But that was not all. Here is the rest of it:

“…Tekeda urged that the USG speak frankly with Djibouti about its role in the region. He said that President Guelleh would pay attention to U.S. concerns given the importance to him of the U.S. military base in Djibouti. "He must be told to choose" whose side he wanted to take…”

This intimidation and harassment of Djibouti is not new and will not end unless the Government and people of Djibouti assert their sovereign rights and refuse to be used as pawns in Ethiopia’s evil agendas for the region.

The SEMG accused Eritrea of trying to destabilize Djibouti by training Afar groups opposed to the Djiboutian government.

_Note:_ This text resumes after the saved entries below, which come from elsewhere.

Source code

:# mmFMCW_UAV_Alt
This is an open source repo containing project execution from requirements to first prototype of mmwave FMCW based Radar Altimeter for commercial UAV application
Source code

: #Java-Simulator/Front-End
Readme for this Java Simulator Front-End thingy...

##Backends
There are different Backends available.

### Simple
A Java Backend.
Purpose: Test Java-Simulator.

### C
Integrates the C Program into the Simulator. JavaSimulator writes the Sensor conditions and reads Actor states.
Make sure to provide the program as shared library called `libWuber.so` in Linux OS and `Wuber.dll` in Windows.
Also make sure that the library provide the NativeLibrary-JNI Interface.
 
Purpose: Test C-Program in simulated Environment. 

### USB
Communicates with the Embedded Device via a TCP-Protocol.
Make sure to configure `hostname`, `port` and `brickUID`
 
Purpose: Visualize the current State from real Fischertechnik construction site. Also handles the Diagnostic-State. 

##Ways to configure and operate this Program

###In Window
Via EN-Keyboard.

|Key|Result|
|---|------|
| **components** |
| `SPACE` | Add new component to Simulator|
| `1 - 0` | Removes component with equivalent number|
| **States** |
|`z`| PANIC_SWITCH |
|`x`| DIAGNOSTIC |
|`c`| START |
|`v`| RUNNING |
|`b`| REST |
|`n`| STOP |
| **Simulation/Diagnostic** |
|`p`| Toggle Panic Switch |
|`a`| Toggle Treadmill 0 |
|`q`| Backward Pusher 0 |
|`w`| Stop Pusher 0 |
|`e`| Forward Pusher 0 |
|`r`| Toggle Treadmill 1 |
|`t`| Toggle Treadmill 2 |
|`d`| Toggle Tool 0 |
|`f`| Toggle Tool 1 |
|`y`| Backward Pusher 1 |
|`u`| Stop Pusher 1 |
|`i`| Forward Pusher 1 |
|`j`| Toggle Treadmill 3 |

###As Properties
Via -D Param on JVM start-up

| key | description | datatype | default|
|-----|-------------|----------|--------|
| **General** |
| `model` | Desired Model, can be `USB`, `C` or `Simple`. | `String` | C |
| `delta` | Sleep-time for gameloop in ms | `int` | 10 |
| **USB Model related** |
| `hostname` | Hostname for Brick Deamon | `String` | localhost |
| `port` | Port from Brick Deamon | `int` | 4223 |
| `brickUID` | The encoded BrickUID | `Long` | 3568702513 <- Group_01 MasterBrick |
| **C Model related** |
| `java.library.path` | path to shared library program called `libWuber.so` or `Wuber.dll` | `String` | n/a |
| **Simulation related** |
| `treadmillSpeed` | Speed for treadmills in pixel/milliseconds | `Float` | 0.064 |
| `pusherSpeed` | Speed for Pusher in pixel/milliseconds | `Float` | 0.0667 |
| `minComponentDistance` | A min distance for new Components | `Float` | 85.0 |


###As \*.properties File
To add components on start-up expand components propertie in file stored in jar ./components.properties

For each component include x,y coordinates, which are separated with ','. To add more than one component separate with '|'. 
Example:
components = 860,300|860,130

Suffice it to post an excerpt from the 29 May 2009 Wikileak cable, “Djiboutian Fm Reports IGAD Seeks More Aggressive Mandate for Amisom”, which clearly shows Ethiopia as being behind the false accusations against Eritrea. Unfortunately, the Djiboutian officials didn’t realize that they were playing right into Meles Zenawi’s hands. Here is an excerpt from that cable:

“…According to Youssouf, on May 25, Ethiopian Foreign Minister Seyoum Mesfin had raised with Kenyan Foreign Minister Moses Wetangula the need for a concerted approach by IGAD members to the AU and to the UN Security Council, in support of such measures, as well as the need to apply greater pressure on Eritrea… Eritrea also continued to seek to destabilize Djibouti, Youssouf said. He reported that Ethiopian FM Seyoum had informed him on May 24 of Ethiopian intelligence that more than 200 rebel fighters (presumably ethnic Afars), who had been trained in Eritrea, had infiltrated Djibouti via Ras Doumeira-which has been occupied continuously by Eritrean troops since at least March 2008. Youssouf said Djibouti responded to the report by putting Djiboutian troops on alert, and activating additional forces along the border with Eritrea…”

Why would Eritrea destabilize Djibouti? To what end? Presumably, and judging from the conversations between the Djibouti officials and incompetent US diplomats in Djibouti and Addis, it is because Eritrea was “jealous” of Djibouti’s role in Somalia. That is not only a childish excuse; it is also an insult to the intelligence of the Eritrean people in particular and the people of the Horn in general. Djibouti should have asked what Ethiopia had to gain by making such an accusation.

The Djibouti issue, by all accounts, including several statements by officials from the French Foreign Ministry, had remained “static”. It was Rice and Meles that needed the Djibouti issue to escalate, as that would fit in with their agenda against Eritrea. By pushing Djibouti, their behind the scenes machinations (too numerous to mention here) for “stand alone sanctions” against Eritrea, the “static” Djibouti issue was escalated and presented as a “threat to peace and security in the region”, thus requiring Security Council action.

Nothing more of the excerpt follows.